Turning Tunes Into Test Success! 

Listening to music while you study can help you ace your test. A study at Stanford Cognitive and Systems Neuroscience Laboratory showed, that music had an effect on parts of the brain that control attention span, memory retention, and processes a continual flow of information. Professor of music and co-author of the study, Jonathan Berger, said, “The study suggests one possible adaptive evolutionary purpose of music.” Berger suggested that listening to music will add many advances in society, such as the ability to perceive time, communication, assist in brain damage repairs, and help improve student studying or a teacher working. 

When asked if she felt more productive with music playing, teacher Mrs. Figot said, “…..I am definitely more productive when I have music playing. In fact, I can’t really work in silence at all- it makes my brain go a little crazy …. But, I will say, music is better for when I need to focus.” 

The study conducted is similar in regards to The Mozart Effect. It states that humans will experience a period of arousal produced by music which temporarily increases performance on spatial reasoning tasks. Meaning that the music affects parts of the brain which helps students to retain information, remain focused, and reduce stress while studying. The hypothalamus is the part of the brain that maintains the body’s status quo, it regulates thirst, hunger, sleep, mood, heart rate, body temperature, metabolism, growth, etc. The hypothalamus also links the endocrine system and nervous system (the nervous system controls the body while the endocrine system creates hormones that regulate these activities), while also producing and releasing hormones. When listening to music such as ‘we built this city’ (starship) or ‘walking on sunshine’ (Katrina and the Waves), your heart rate slightly increases and your mood becomes more cheerful. 

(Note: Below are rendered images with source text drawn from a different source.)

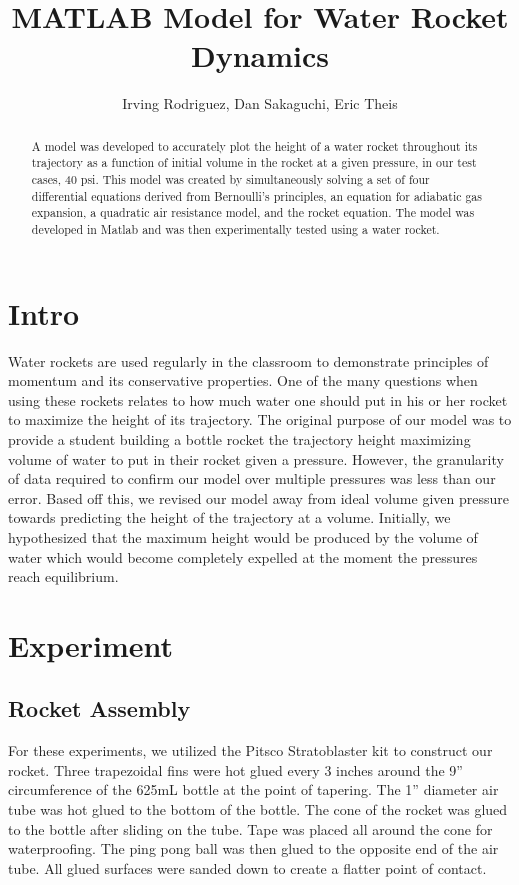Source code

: \documentclass[12pt]{article}
\title{MATLAB Model for Water Rocket Dynamics}
\author{Irving Rodriguez, Dan Sakaguchi, Eric Theis}
\date{}
\begin{document}
\begin{titlepage}
  \maketitle 
    \begin{abstract}
  A model was developed to accurately plot the height of a water rocket throughout its trajectory as a function of initial volume in the rocket at a given pressure, in our test cases, 40 psi. This model was created by simultaneously solving a set of four differential equations derived from Bernoulli's principles, an equation for adiabatic gas expansion, a quadratic air resistance model, and the rocket equation. The model was developed in Matlab and was then experimentally tested using a water rocket.
  \end{abstract}
\end{titlepage}
  \tableofcontents
  \pagebreak

  \section{Intro}
  Water rockets are used regularly in the classroom to demonstrate principles of momentum and its conservative properties. One of the many questions when using these rockets relates to how much water one should put in his or her rocket to maximize the height of its trajectory. The original purpose of our model was to provide a student building a bottle rocket the trajectory height maximizing volume of water to put in their rocket given a pressure. However, the granularity of data required to confirm our model over multiple pressures was less than our error. Based off this, we revised our model away from ideal volume given pressure towards predicting the height of the trajectory at a volume.
Initially, we hypothesized that the maximum height would be produced by the volume of water which would become completely expelled at the moment the pressures reach equilibrium.
  \section{Experiment}
  \subsection{Rocket Assembly}
For these experiments, we utilized the Pitsco Stratoblaster kit to construct our rocket. Three trapezoidal fins were hot glued every 3 inches around the 9” circumference of the 625mL bottle at the point of tapering. The 1” diameter air tube was hot glued to the bottom of the bottle. The cone of the rocket was glued to the bottle after sliding on the tube. Tape was placed all around the cone for waterproofing. The ping pong ball was then glued to the opposite end of the air tube. All glued surfaces were sanded down to create a flatter point of contact. 
\end{document}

There is a catch to listening to music while you work, and that is choosing the right songs to listen to. Of course you want to listen to music you like, but you

need to choose songs that won’t distract you. The same rock music you listen to while cleaning or pop music while driving, might not help you study for that final exam. Different music genres work for different people. For instance, when asked if she listened to music while working, Mrs Underwood said, “…..-there are a couple of occasions where I put on some like, instrumental music. I usually put on the soundtrack from the Lord of The Rings movies because it’s awesome and there’s not a lot of vocals in it. It just feels really epic.” Instrumental music includes artists such as Peter Crowley, Really Slow Music, and Most Beautiful Music. 

However, if instrumental isn’t for you, there is a wide variety of genres and music to choose from. A study at the University of Wales showed that students are just as distracted by lyrical-based music, as non-lyrical-based music. Although, if you just listen to lyrical songs, try internacional music. Each culture has a rich selection of songs, and just because you can’t understand the words, you’ll still be able to focus. Most importantly though, keep it mixed up. You’ll never be able to focus if there’s only one song that plays over and over driving you crazy.